══ Supplied information

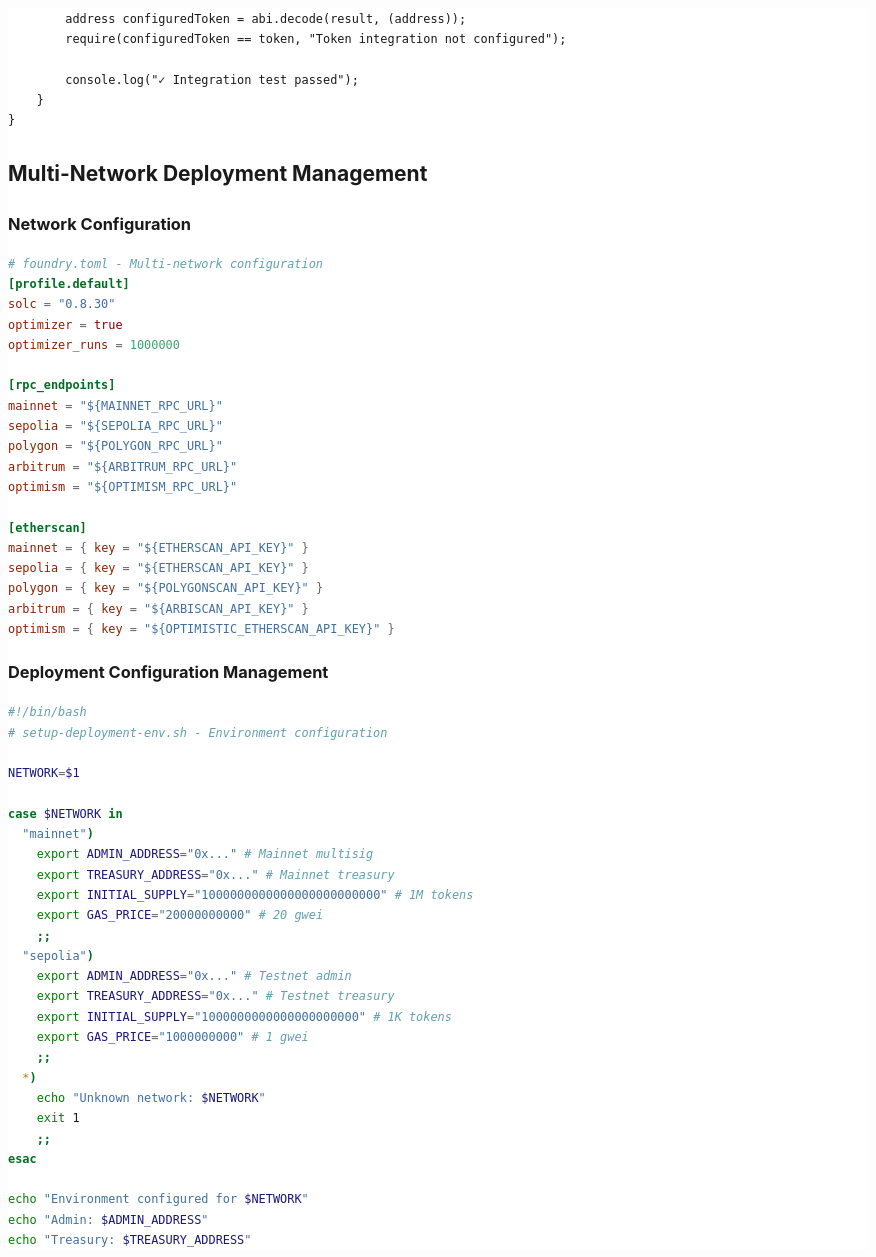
 ```solidity
        address configuredToken = abi.decode(result, (address));
        require(configuredToken == token, "Token integration not configured");
        
        console.log("✓ Integration test passed");
    }
}
```

## Multi-Network Deployment Management

### Network Configuration
```toml
# foundry.toml - Multi-network configuration
[profile.default]
solc = "0.8.30"
optimizer = true
optimizer_runs = 1000000

[rpc_endpoints]
mainnet = "${MAINNET_RPC_URL}"
sepolia = "${SEPOLIA_RPC_URL}"
polygon = "${POLYGON_RPC_URL}"
arbitrum = "${ARBITRUM_RPC_URL}"
optimism = "${OPTIMISM_RPC_URL}"

[etherscan]
mainnet = { key = "${ETHERSCAN_API_KEY}" }
sepolia = { key = "${ETHERSCAN_API_KEY}" }
polygon = { key = "${POLYGONSCAN_API_KEY}" }
arbitrum = { key = "${ARBISCAN_API_KEY}" }
optimism = { key = "${OPTIMISTIC_ETHERSCAN_API_KEY}" }
```

### Deployment Configuration Management
```bash
#!/bin/bash
# setup-deployment-env.sh - Environment configuration

NETWORK=$1

case $NETWORK in
  "mainnet")
    export ADMIN_ADDRESS="0x..." # Mainnet multisig
    export TREASURY_ADDRESS="0x..." # Mainnet treasury
    export INITIAL_SUPPLY="1000000000000000000000000" # 1M tokens
    export GAS_PRICE="20000000000" # 20 gwei
    ;;
  "sepolia")
    export ADMIN_ADDRESS="0x..." # Testnet admin
    export TREASURY_ADDRESS="0x..." # Testnet treasury  
    export INITIAL_SUPPLY="1000000000000000000000" # 1K tokens
    export GAS_PRICE="1000000000" # 1 gwei
    ;;
  *)
    echo "Unknown network: $NETWORK"
    exit 1
    ;;
esac

echo "Environment configured for $NETWORK"
echo "Admin: $ADMIN_ADDRESS"
echo "Treasury: $TREASURY_ADDRESS"
```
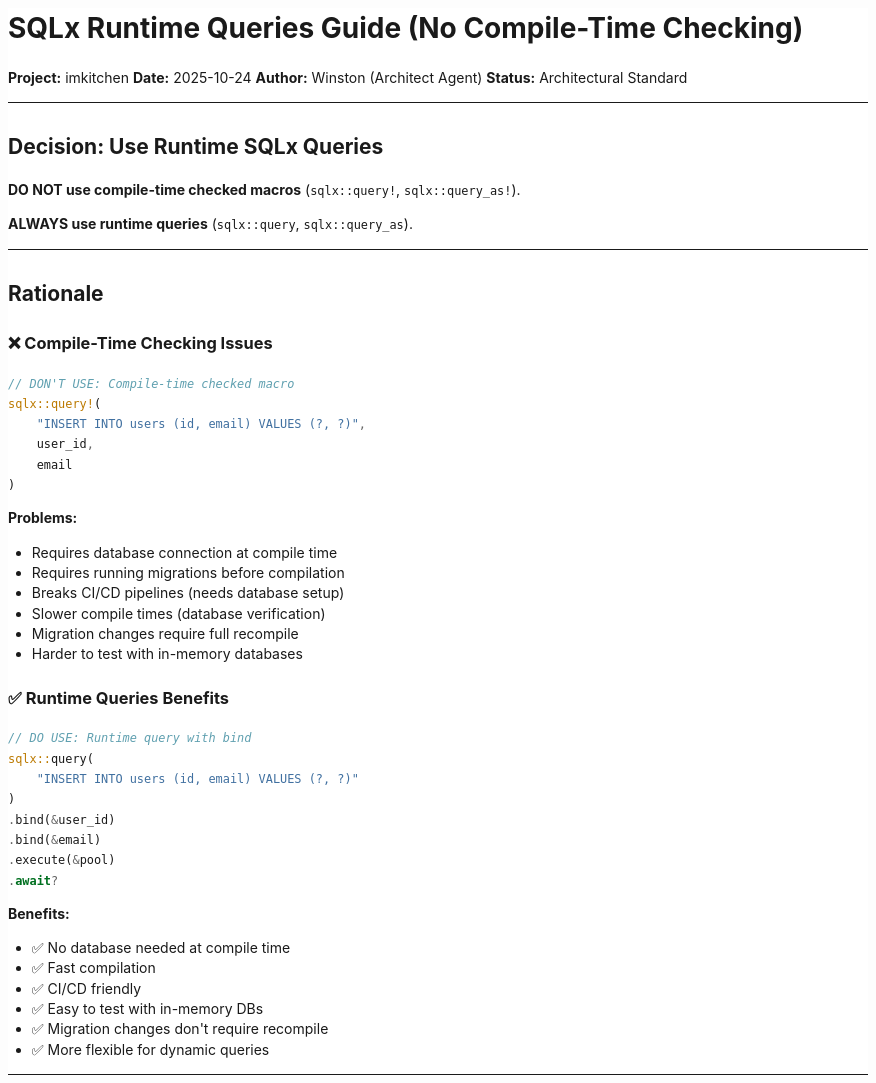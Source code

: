# SQLx Runtime Queries Guide (No Compile-Time Checking)

**Project:** imkitchen
**Date:** 2025-10-24
**Author:** Winston (Architect Agent)
**Status:** Architectural Standard

---

## Decision: Use Runtime SQLx Queries

**DO NOT use compile-time checked macros** (`sqlx::query!`, `sqlx::query_as!`).

**ALWAYS use runtime queries** (`sqlx::query`, `sqlx::query_as`).

---

## Rationale

### ❌ Compile-Time Checking Issues

```rust
// DON'T USE: Compile-time checked macro
sqlx::query!(
    "INSERT INTO users (id, email) VALUES (?, ?)",
    user_id,
    email
)
```

**Problems:**
- Requires database connection at compile time
- Requires running migrations before compilation
- Breaks CI/CD pipelines (needs database setup)
- Slower compile times (database verification)
- Migration changes require full recompile
- Harder to test with in-memory databases

### ✅ Runtime Queries Benefits

```rust
// DO USE: Runtime query with bind
sqlx::query(
    "INSERT INTO users (id, email) VALUES (?, ?)"
)
.bind(&user_id)
.bind(&email)
.execute(&pool)
.await?
```

**Benefits:**
- ✅ No database needed at compile time
- ✅ Fast compilation
- ✅ CI/CD friendly
- ✅ Easy to test with in-memory DBs
- ✅ Migration changes don't require recompile
- ✅ More flexible for dynamic queries

---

════

## About this exercise:
Note every line of the entries in which "optimism" appears, and copy it down.

## Answer for the task:
optimism = "${OPTIMISM_RPC_URL}"
optimism = { key = "${OPTIMISTIC_ETHERSCAN_API_KEY}" }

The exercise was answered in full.